Task to carry out: Every line below that includes the word "screens" needs to be copied.

Saved entries:

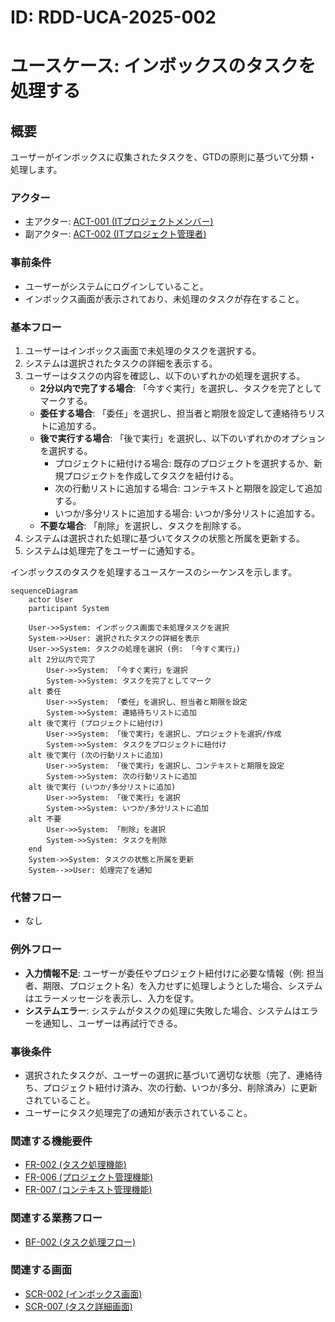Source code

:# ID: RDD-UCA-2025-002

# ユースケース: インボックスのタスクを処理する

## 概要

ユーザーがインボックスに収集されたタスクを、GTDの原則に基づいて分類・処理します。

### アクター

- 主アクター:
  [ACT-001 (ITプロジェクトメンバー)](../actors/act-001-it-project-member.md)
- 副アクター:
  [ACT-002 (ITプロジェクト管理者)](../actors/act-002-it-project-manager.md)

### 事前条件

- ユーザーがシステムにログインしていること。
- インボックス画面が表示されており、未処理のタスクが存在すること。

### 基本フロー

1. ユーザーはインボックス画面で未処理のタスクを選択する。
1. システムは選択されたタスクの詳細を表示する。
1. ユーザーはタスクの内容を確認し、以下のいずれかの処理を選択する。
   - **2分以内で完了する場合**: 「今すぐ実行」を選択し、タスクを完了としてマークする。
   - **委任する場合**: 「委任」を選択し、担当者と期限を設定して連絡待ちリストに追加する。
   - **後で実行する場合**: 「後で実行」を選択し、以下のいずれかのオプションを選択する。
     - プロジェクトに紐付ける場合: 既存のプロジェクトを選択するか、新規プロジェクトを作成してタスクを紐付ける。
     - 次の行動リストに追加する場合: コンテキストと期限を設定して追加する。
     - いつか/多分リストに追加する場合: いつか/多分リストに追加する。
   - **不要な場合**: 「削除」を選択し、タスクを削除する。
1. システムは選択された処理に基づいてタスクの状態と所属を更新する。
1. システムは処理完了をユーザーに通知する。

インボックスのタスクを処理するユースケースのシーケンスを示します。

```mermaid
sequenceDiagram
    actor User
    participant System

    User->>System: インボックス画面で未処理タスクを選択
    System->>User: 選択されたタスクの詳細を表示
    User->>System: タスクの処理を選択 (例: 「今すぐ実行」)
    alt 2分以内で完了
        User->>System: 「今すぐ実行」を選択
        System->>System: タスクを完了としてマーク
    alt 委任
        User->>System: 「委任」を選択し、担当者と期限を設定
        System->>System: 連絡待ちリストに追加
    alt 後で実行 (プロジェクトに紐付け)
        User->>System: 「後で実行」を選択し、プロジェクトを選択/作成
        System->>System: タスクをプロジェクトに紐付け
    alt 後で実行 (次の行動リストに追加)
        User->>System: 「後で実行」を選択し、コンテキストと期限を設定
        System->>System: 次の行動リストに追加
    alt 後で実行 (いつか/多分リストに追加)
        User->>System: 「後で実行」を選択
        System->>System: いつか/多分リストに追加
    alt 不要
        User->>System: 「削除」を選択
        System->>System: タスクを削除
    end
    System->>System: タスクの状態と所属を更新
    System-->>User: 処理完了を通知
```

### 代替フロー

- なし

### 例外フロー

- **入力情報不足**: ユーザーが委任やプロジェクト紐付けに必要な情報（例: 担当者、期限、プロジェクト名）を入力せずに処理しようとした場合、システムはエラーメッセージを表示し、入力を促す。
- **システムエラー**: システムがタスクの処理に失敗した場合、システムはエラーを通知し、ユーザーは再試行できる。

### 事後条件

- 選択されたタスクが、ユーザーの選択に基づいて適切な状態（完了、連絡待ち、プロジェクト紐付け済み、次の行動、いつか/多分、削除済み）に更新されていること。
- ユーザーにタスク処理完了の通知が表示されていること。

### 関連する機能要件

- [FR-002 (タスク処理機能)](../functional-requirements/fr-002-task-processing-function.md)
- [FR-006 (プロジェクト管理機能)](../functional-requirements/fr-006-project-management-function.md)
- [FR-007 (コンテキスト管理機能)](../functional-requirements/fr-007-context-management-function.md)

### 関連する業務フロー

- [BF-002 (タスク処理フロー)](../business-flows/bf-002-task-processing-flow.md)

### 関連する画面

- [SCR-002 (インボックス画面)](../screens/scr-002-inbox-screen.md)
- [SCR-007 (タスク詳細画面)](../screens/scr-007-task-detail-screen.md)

Result of the task:
- [SCR-002 (インボックス画面)](../screens/scr-002-inbox-screen.md)
- [SCR-007 (タスク詳細画面)](../screens/scr-007-task-detail-screen.md)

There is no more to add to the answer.